@Carp will be better fit answering this, but I'd say that while you had rest of imperial bureaucracy, this was ended by the rise of Carolingian feudality, from which administration/landowning/benefices were almost systematically mixed which was not the case under, say, Merovingians or Lombards (AFAIK in the last case) except in latter periods (and for Merovingians, mostly because Carolingians already dominated these matters)..

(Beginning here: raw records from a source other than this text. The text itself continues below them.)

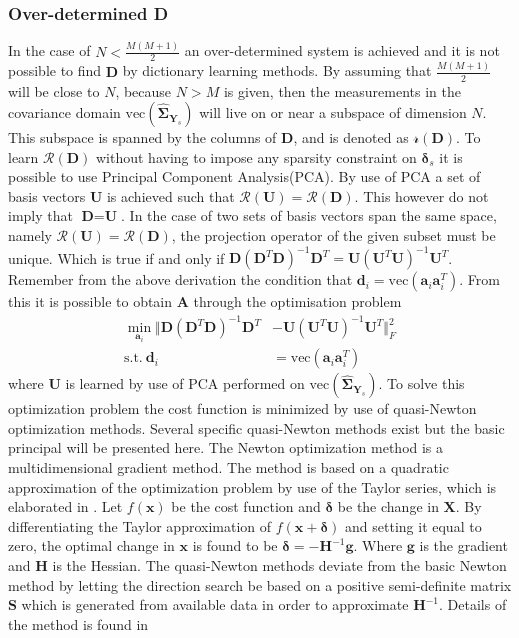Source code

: \subsubsection*{Over-determined \textbf{D}}
In the case of $N < \frac{M(M+1)}{2}$ an over-determined system is achieved and it is not possible to find $\textbf{D}$ by dictionary learning methods.
By assuming that $\frac{M(M+1)}{2}$ will be close to $N$, because $N > M$ is given, then the measurements in the covariance domain $\text{vec}(\widehat{\boldsymbol{\Sigma}}_{\textbf{Y}_s})$ will live on or near a subspace of dimension $N$. 
This subspace is spanned by the columns of $\textbf{D}$, and is denoted as $\mathcal{r}(\textbf{D})$. 
To learn $\mathcal{R}(\textbf{D})$ without having to impose any sparsity constraint on $\boldsymbol{\delta}_s$ it is possible to use Principal Component Analysis(PCA). 
By use of PCA a set of basis vectors $\textbf{U}$ is achieved such that $\mathcal{R}(\textbf{U})=\mathcal{R}(\textbf{D})$. 
This however do not imply that $\textbf{D}=\textbf{U}$. 
In the case of two sets of basis vectors span the same space, namely $\mathcal{R}(\textbf{U})=\mathcal{R}(\textbf{D})$, the projection operator of the given subset must be unique. 
Which is true if and only if $\textbf{D}(\textbf{D}^T\textbf{D})^{-1}\textbf{D}^T=\textbf{U}(\textbf{U}^T\textbf{U})^{-1}\textbf{U}^T$. 
Remember from the above derivation the condition that $\textbf{d}_i = \text{vec}(\textbf{a}_i\textbf{a}_i^T)$. 
From this it is possible to obtain $\textbf{A}$ through the optimisation problem 
\begin{align}
\min_{\textbf{a}_i}\Vert  \textbf{D}(\textbf{D}^T\textbf{D})^{-1}\textbf{D}^T &- \textbf{U}(\textbf{U}^T\textbf{U})^{-1}\textbf{U}^T \Vert_{F}^{2} \nonumber \\
\text{s.t.} \ \textbf{d}_i&=\text{vec}(\textbf{a}_i\textbf{a}_i^T)\label{eq:Cov_DL2}
\end{align}      
where $\textbf{U}$ is learned by use of PCA performed on $\text{vec}(\widehat{\boldsymbol{\Sigma}}_{\textbf{Y}_s})$.
To solve this optimization problem the cost function is minimized by use of quasi-Newton optimization methods.
Several specific quasi-Newton methods exist but the basic principal will be presented here. 
The Newton optimization method is a multidimensional gradient method. 
The method is based on a quadratic approximation of the optimization problem by use of the Taylor series, which is elaborated in \cite[p. 29]{Optimization2007}.
Let $f(\textbf{x})$ be the cost function and $\boldsymbol{\delta}$ be the change in $\textbf{X}$. 
By differentiating the Taylor approximation of $f(\textbf{x}+\boldsymbol{\delta})$ and setting it equal to zero, the optimal change in $\textbf{x}$ is found to be $\boldsymbol{\delta} = -\textbf{H}^{-1}\textbf{g}$. 
Where $\textbf{g}$ is the gradient and $\textbf{H}$ is the Hessian. The quasi-Newton methods deviate from the basic Newton method by letting the direction search be based on a positive semi-definite matrix $\textbf{S}$ which is generated from available data in order to approximate $\textbf{H}^{-1}$. 
Details of the method is found in \cite[p. 175]{Optimization2007}    

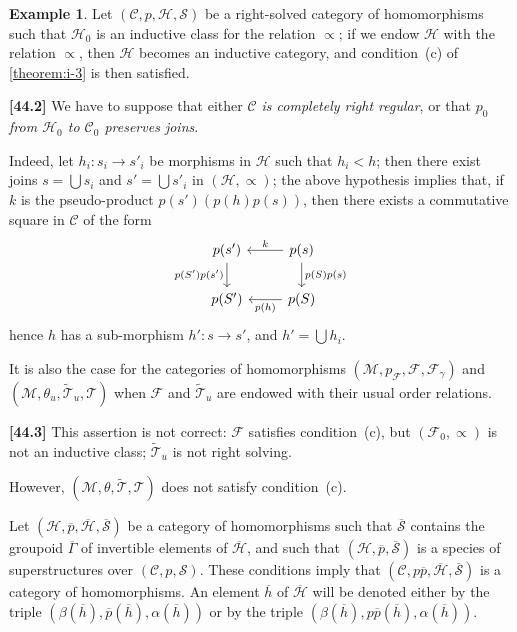 \documentclass[a4paper,fleqn]{article}
\theoremstyle{plain}
\theoremstyle{definition}
\newtheorem*{example}{Example}
\newenvironment{longcomm}[1]
  {\noindent\textbf{[#1]}\rmfamily}
  {}
\newcommand{\oldpage}[1]{{\marginpar{\footnotesize$\bigg\vert$\,\,\,\,\textit{p.~#1}}}}
\newcommand{\CC}{\mathcal{C}}
\newcommand{\HH}{\mathcal{H}}
\newcommand{\bHH}{\overline{\HH}}
\renewcommand{\SS}{\mathcal{S}}
\newcommand{\bSS}{\overline{\SS}}
\newcommand{\MM}{\mathcal{M}}
\newcommand{\FF}{\mathcal{F}}
\newcommand{\TT}{\mathcal{T}}
\newcommand{\tTT}{\widetilde{\TT}}
\newcommand{\subs}{\mathrel{\propto}}
\begin{document}
\begin{example}
  Let $(\CC,p,\HH,\SS)$ be a right-solved category of homomorphisms such that $\HH_0$ is an inductive class \cite{3a} for the relation $\subs$;
  if we endow $\HH$ with the relation $\subs$, then $\HH$ becomes an inductive category, and condition~(c) of \cref{theorem:i-3} is then satisfied.

  \begin{longcomm}{44.2}
    We have to suppose that either \emph{$\CC$ is completely right regular}, or that \emph{$p_0$ from $\HH_0$ to $\CC_0$ preserves joins}.

    Indeed, let $h_i\colon s_i\to s'_i$ be morphisms in $\HH$ such that $h_i<h$;
    then there exist joins $s=\bigcup s_i$ and $s'=\bigcup s'_i$ in $(\HH,\subs)$;
    the above hypothesis implies that, if $k$ is the pseudo-product $p(s')(p(h)p(s))$, then there exists a commutative square in $\CC$ of the form
    \[
      \begin{tikzcd}
        p(s')
          \ar[d,swap,"p(S')p(s')"]
        & p(s)
          \ar[l,swap,"k"]
          \ar[d,"p(S)p(s)"]
      \\p(S')
        & p(S)
          \ar[l,"p(h)"]
      \end{tikzcd}
    \]
    hence $h$ has a sub-morphism $h'\colon s\to s'$, and $h'=\bigcup h_i$.
  \end{longcomm}

  It is also the case for the categories of homomorphisms $(\MM,p_\FF,\FF,\FF_\gamma)$ and $(\MM,\theta_u,\tTT_u,\TT)$ when $\FF$ and $\tTT_u$ are endowed with their usual order relations.

  \begin{longcomm}{44.3}
    This assertion is not correct: $\FF$ satisfies condition~(c), but $(\FF_0,\subs)$ is not an inductive class; $\tTT_u$ is not right solving.
  \end{longcomm}

  However, $(\MM,\theta,\tTT,\TT)$ does not satisfy condition~(c).
\end{example}

Let $(\HH,\overline{p},\bHH,\bSS)$ be a category of homomorphisms such that $\bSS$ contains the groupoid $\overline{\Gamma}$ of invertible elements of $\bHH$, and such that $(\HH,\overline{p},\bSS)$ is a species of superstructures \cite{3a} over $(\CC,p,\SS)$.
\oldpage{373}
These conditions imply that $(\CC,p\overline{p},\bHH,\bSS)$ is a category of homomorphisms.
An element $\overline{h}$ of $\bHH$ will be denoted either by the triple $(\beta(\overline{h}),\overline{p}(\overline{h}),\alpha(\overline{h}))$ or by the triple $(\beta(\overline{h}),p\overline{p}(\overline{h}),\alpha(\overline{h}))$.
\end{document}
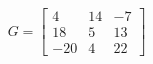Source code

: \documentclass[preview]{standalone}
\begin{document}
\begin{align*}
G = \begin{bmatrix}
                        4 & 14 & -7\\
                        18 & 5 & 13\\
                        -20 & 4 & 22
                    \end{bmatrix}
\end{align*}
\end{document}
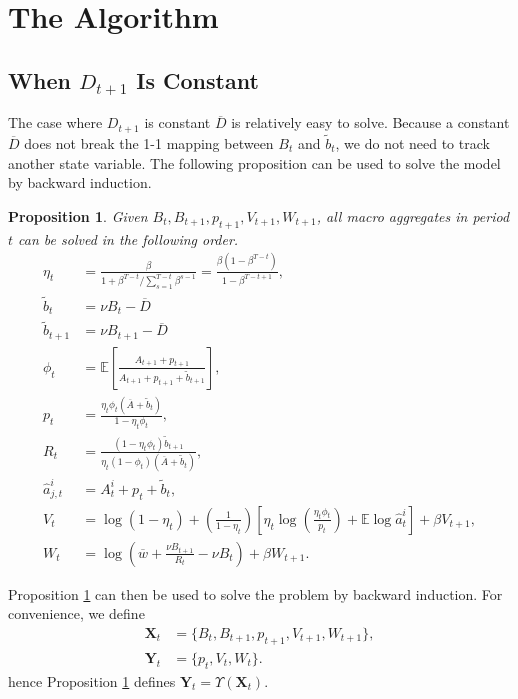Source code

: \documentclass[twoside,11pt,leqno]{article}
\newcommand{\E}{\mathbb{E}}
\renewcommand{\vec}[1]{\ensuremath{\mathbf{#1}}}
\newtheorem{proposition}{Proposition}
\begin{document}
\section{The Algorithm}

\subsection{When $D_{t+1}$ Is Constant}

The case where $D_{t+1}$ is constant $\overline{D}$ is relatively easy to solve. Because a constant $\overline{D}$ does not break the 1-1 mapping between $B_t$ and $\tilde{b}_t$, we do not need to track another state variable. The following proposition can be used to solve the model by backward induction.
\begin{proposition}
\label{prop:algo_const}
Given $B_{t}, B_{t+1}, p_{t+1}, V_{t+1}, W_{t+1}$, all macro aggregates in period $t$ can be solved in the following order.
\begin{align*}
    \eta_t &= \frac{\beta}{1+\beta^{T-t}/\sum_{s=1}^{T-t}\beta^{s-1}} = \frac{\beta(1-\beta^{T-t})}{1-\beta^{T-t+1}}, \\
    \tilde{b}_{t} &= \nu B_t - \overline{D} \\
    \tilde{b}_{t+1} &= \nu B_{t+1} - \overline{D} \\
    \phi_{t} &= \E\left[\frac{A_{t+1}+p_{t+1}}{A_{t+1}+p_{t+1}+\tilde{b}_{t+1}} \right], \\
    p_{t} &= \frac{\eta_t \phi_{t}(\overline{A}+\tilde{b}_{t})}{1-\eta_t \phi_{t}}, \\
    R_{t} &= \frac{(1-\eta_t\phi_{t})\tilde{b}_{t+1}}{\eta_t(1-\phi_{t})(\overline{A}+\tilde{b}_{t})}, \\
    \hat{a}^i_{j,t} &= A^i_{t}+p_{t}+\tilde{b}_{t}, \\
    V_{t} &= \log(1-\eta_t) + \left(\frac{1}{1-\eta_t}\right)\left[\eta_t\log\left(\frac{\eta_t\phi_{t}}{p_{t}} \right)+\E\log \hat{a}^i_{t} \right]+\beta V_{t+1}, \\
    W_{t} &= \log\left(\overline{w}+\frac{\nu B_{t+1}}{R_{t}}-\nu B_{t} \right) + \beta W_{t+1}.
\end{align*}
\end{proposition}

Proposition \ref{prop:algo_const} can then be used to solve the problem by backward induction. For convenience, we define
\begin{align*}
    \vec{X}_t &= \{B_t, B_{t+1}, p_{t+1}, V_{t+1}, W_{t+1} \}, \\
    \vec{Y}_t &= \{ p_t, V_t, W_t \}.
\end{align*}
hence Proposition \ref{prop:algo_const} defines $\vec{Y}_t = \Upsilon(\vec{X}_t)$.
\end{document}
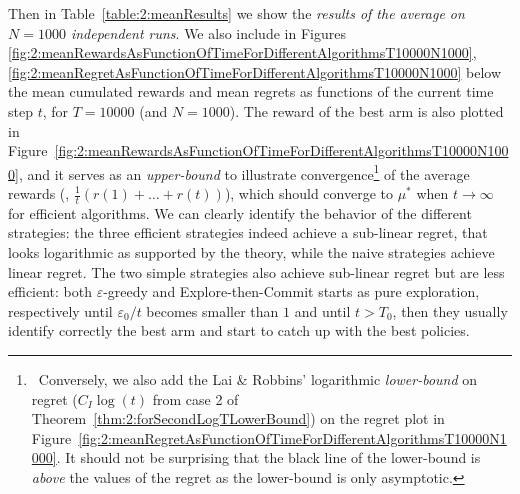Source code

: Then in Table~\ref{table:2:meanResults} we show the \emph{results of the average on $N=1000$ independent runs}.
%
%
We also include in Figures
\ref{fig:2:meanRewardsAsFunctionOfTimeForDifferentAlgorithmsT10000N1000}, \ref{fig:2:meanRegretAsFunctionOfTimeForDifferentAlgorithmsT10000N1000} below the mean cumulated rewards and mean regrets as functions of the current time step $t$, for $T=10000$ (and $N=1000$).
The reward of the best arm is also plotted in Figure~\ref{fig:2:meanRewardsAsFunctionOfTimeForDifferentAlgorithmsT10000N1000}, and it serves as an \emph{upper-bound} to illustrate convergence\footnote{~Conversely, we also add the Lai \& Robbins' logarithmic \emph{lower-bound} on regret ($C_I \log(t)$ from case 2 of Theorem~\ref{thm:2:forSecondLogTLowerBound}) on the regret plot in Figure~\ref{fig:2:meanRegretAsFunctionOfTimeForDifferentAlgorithmsT10000N1000}. It should not be surprising that the black line of the lower-bound is \emph{above} the values of the regret as the lower-bound is only asymptotic.}
of the average rewards
(\ie, $\frac{1}{t} (r(1) + \dots + r(t))$),
which should converge to $\mu^*$ when $t\to\infty$ for efficient algorithms.
%
We can clearly identify the behavior of the different strategies:
the three efficient strategies indeed achieve a sub-linear regret, that looks logarithmic as supported by the theory,
while the naive strategies achieve linear regret.
The two simple strategies also achieve sub-linear regret but are less efficient:
both $\varepsilon$-greedy and Explore-then-Commit starts as pure exploration, respectively until $\varepsilon_0/t$ becomes smaller than $1$ and until $t > T_0$, then they usually identify correctly the best arm and start to catch up with the best policies.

To what extent the Lombard bureaucracy represented a continuation of
Roman bureaucracy is something which I don’t really feel qualified to address; it’s rather outside my area of interest. But there is clear continuity of the
Lombard administrative apparatus through the Carolingian and even the Ottonian periods, which is to say that the administrative center of the royal palace of Pavia and its associated class of Pavian
notarii survived not only the Carolingian conquest but the “feudal anarchy” of the late 9th and early 10th centuries. The nadir of the Pavian administration was probably under Hugh, but the Pavian government survived him and was to some extent rejuvenated by the Ottonians who took a keen interest in their southern conquests.
Although under non-Lombard management, the Lombard administrative state arguably survived into the reign of Emperor Henry II, who unlike his predecessors placed relatively little emphasis on Italy and allowed the Pavian government and its administrative class to decay. When he died in 1024, the Pavians attacked and destroyed the royal palace, which had by now become a symbol of foreign control rather than native administration, which is as good as any as a “death date” for the Lombard state. The destruction of the palace was also a important milestone in the dissociation of urbanity and royal power in Italy; Lombard governance had centered on the cities, inherited from Rome, but after the rule of Henry II the agents of royal power were to be found in the countryside, in the castles of the rural nobility, rather than the cities which increasingly would become centers of opposition to royal/imperial power.